[ANN] cudaMiner & ccMiner CUDA based mining applications [Windows/Linux/MacOSX]

cbuchner1 (OP)

Hero Member

Offline

Activity: 756
Merit: 502

Re: [ANN] cudaMiner - a new litecoin mining application [Windows/Linux]

January 29, 2014, 02:09:16 PM

#3241

Quote from: Espie on January 29, 2014, 02:04:00 PM

I have Visual Studio 2012, but I can't load the solution file. So I probably have to wait a few more days.

CUDA 5.5 is installed? VS 2012 should be able to upgrade the solution file automatically. But then you will have to make sure that all the other dependencies are available (OpenSSL, pthreads, libcurl....)

ManIkWeet

Full Member

Offline

Activity: 182
Merit: 100

Re: [ANN] cudaMiner - a new litecoin mining application [Windows/Linux]

January 29, 2014, 02:10:38 PM

#3242

Quote from: cbuchner1 on January 29, 2014, 01:50:34 PM

Quote from: bigjme on January 29, 2014, 01:47:35 PM

So my 780 getting over 5 isnt too bad then

but 6 or 7 would be nicer.

I have one optimization in mind that swaps the state of threads within the lookup_gap loop. The intention is to order threads by the loop trip count (some have to run for 0 loops, others a couple more up to the specified lookup_gap). By ordering them, some of the warps will terminate much earlier and not consume any computational resources.

This would (in theory) reduce the workload nearly by factor 2, but it introduces some overhead for sorting the threads, and for shuffling the state around. Whether a net speed gain remains , that is yet to be seen.

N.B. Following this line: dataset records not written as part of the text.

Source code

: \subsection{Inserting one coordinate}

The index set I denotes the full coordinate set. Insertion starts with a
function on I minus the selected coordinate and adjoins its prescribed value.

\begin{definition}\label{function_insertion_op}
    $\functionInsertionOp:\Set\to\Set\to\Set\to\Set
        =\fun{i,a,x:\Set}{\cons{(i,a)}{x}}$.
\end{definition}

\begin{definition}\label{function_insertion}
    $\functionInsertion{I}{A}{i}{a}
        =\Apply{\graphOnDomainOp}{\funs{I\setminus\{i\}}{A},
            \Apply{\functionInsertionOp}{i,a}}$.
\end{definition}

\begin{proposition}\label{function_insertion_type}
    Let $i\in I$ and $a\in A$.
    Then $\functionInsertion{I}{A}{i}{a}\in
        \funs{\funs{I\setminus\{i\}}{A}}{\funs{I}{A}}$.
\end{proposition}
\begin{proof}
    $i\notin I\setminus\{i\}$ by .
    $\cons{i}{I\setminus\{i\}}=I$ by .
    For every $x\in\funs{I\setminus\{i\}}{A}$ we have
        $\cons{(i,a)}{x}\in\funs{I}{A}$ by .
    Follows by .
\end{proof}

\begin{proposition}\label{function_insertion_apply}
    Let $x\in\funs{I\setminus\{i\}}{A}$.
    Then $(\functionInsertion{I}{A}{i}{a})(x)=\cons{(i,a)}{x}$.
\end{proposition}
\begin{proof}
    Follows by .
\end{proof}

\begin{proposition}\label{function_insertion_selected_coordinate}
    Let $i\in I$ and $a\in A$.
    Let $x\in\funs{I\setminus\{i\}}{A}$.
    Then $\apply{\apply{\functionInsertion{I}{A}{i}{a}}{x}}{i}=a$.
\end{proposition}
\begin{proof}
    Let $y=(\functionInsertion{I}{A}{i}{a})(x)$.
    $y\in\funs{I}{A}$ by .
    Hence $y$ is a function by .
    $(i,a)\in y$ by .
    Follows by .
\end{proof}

I will save that optimization for February (it would delay this release...)

Christian

I shall happily beta test this when it is out in February Grin

BTC donations: 18fw6ZjYkN7xNxfVWbsRmBvD6jBAChRQVn (thanks!)

cbuchner1 (OP)

Hero Member

Offline

Activity: 756
Merit: 502

Re: [ANN] cudaMiner - a new litecoin mining application [Windows/Linux]

January 29, 2014, 02:11:35 PM

#3243

Quote from: whitesand77 on January 29, 2014, 02:08:43 PM

To be more specific, I was using 4 streams on nv_scrypt_core_kernelA<ALGO_SCRYPT_JANE> and nv_scrypt_core_kernelB<ALGO_SCRYPT_JANE> inside the NVKernel::run_kernel. So those are the kernels I was referring to. Too bad the code in these kernels looks like witchcraft to me at the moment. LOL

what you have to know is that the "A" named kernels writes to the scratchpad (yes, the ENTIRE scratchpad) and kernels labeled "B" reads from random positions in the scratchpad. So there is an A->B dependency, first A has to complete before B can run.

If you still want to try running multiple streams, divide the hashing (nonce) range into 4 equally sized regions

then you can run

A -> B region 1
A -> B region 2
A -> B region 3
A -> B region 4

all simultaneously on 4 streams, as their scratchpad areas do not overlap. But somehow I do not see the advantage of this. Typically launch configurations are determined that a single stream is already fully loading the GPU's multiprocessors.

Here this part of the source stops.